Charity book

The Empiricist’s Lexicon

A humorous dictionary of the human condition. In this international lexicon, learn the collective noun of librarians (in French), how to describe the type of blister caused by wellies that eat your socks (in Bosnian), the haircut of a maiden aunt (Latvian).

This short book is cheerfully indebted to The Meaning of Liff, by Douglas Adams and John Lloyd, which in turn owes its existence to an earlier tome by the humourist Paul Jennings (Ware, Wye, Watford). Prior to that it was a game in the type of boarding school that had no heating or television and whose inmates therefore had to come up with their own amusements to take their minds off the perishing cold.
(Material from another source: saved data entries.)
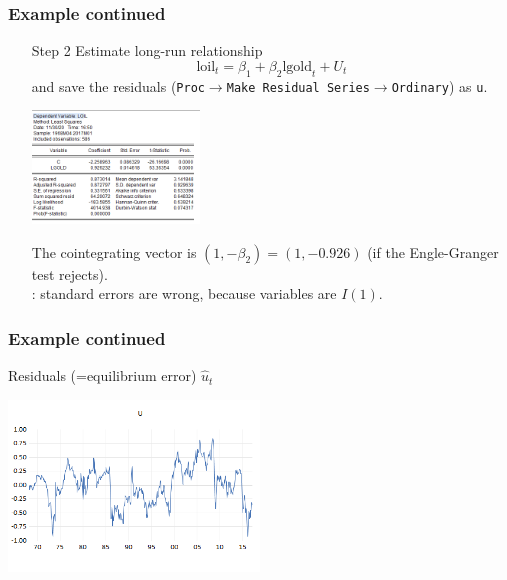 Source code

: \begin{frame}\frametitle{Example continued}
\begin{itemize}
\item[Step 2] Estimate long-run relationship
\[
\textrm{loil}_t = \beta_1+\beta_2\textrm{lgold}_t+U_t
\]
and save the residuals (\texttt{Proc}$\rightarrow$\texttt{Make Residual Series}$\rightarrow$\texttt{Ordinary}) as \texttt{u}.
\begin{center}
\includegraphics[width=0.35\textwidth]{longrun}
\end{center}
The cointegrating vector is $(1, -\beta_2) = (1, -0.926)$ (if the Engle-Granger test rejects). \\
: standard errors are wrong, because variables are $I(1)$.
\end{itemize}
\end{frame}
\begin{frame}\frametitle{Example continued}
\begin{block}{Residuals (=equilibrium error) $\hat{u}_t$}
\begin{center}
\includegraphics[width=0.5\textwidth]{residuals.png}
\end{center}
\end{block}
\end{frame}

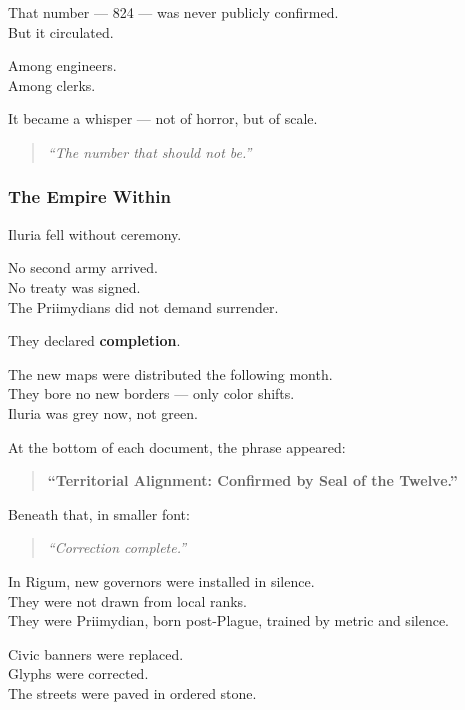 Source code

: \documentclass[12pt]{article}
\begin{document}
\vspace{1em}

That number — 824 — was never publicly confirmed.\\
But it circulated.

Among engineers.\\
Among clerks.

It became a whisper — not of horror, but of scale.

\begin{quote}
\textit{“The number that should not be.”}
\end{quote}

\dotfill

\subsubsection{The Empire Within}

Iluria fell without ceremony.

No second army arrived.\\
No treaty was signed.\\
The Priimydians did not demand surrender.

They declared \textbf{completion}.

\vspace{1em}

The new maps were distributed the following month.\\
They bore no new borders — only color shifts.\\
Iluria was grey now, not green.

At the bottom of each document, the phrase appeared:

\begin{quote}
\textbf{“Territorial Alignment: Confirmed by Seal of the Twelve.”}
\end{quote}

Beneath that, in smaller font:

\begin{quote}
\textit{“Correction complete.”}
\end{quote}

\vspace{1em}

In Rigum, new governors were installed in silence.\\
They were not drawn from local ranks.\\
They were Priimydian, born post-Plague, trained by metric and silence.

Civic banners were replaced.\\
Glyphs were corrected.\\
The streets were paved in ordered stone.
\end{document}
The Empiricist’s Lexicon (International) has come among us to celebrate the elasticity of language around the globe; the sheer flexibility of words in the eyes of the beholder, the simple pleasure of shaping new meanings and fashioning the tools to describe those aspects of EXPERIENCE – the common condition – that have as yet gone undescribed, uncatalogued and, thus, suffered in silence.

Or it could all just be the innocent fun of making words up, making existing words fit uncatalogued conditions and generally messing about with semantics.

Robin Bennett, Chairman of The Aktuel Translation Group, 2016 and Editor-in-Chief

100% of the profits will go to Translators Without Borders. About: Traducteurs sans Frontières (TSF) was founded in 1993 by Lori Thicke and Ros Smith-Thomas to link the world’s translators to vetted NGOs that focus on health, nutrition and education.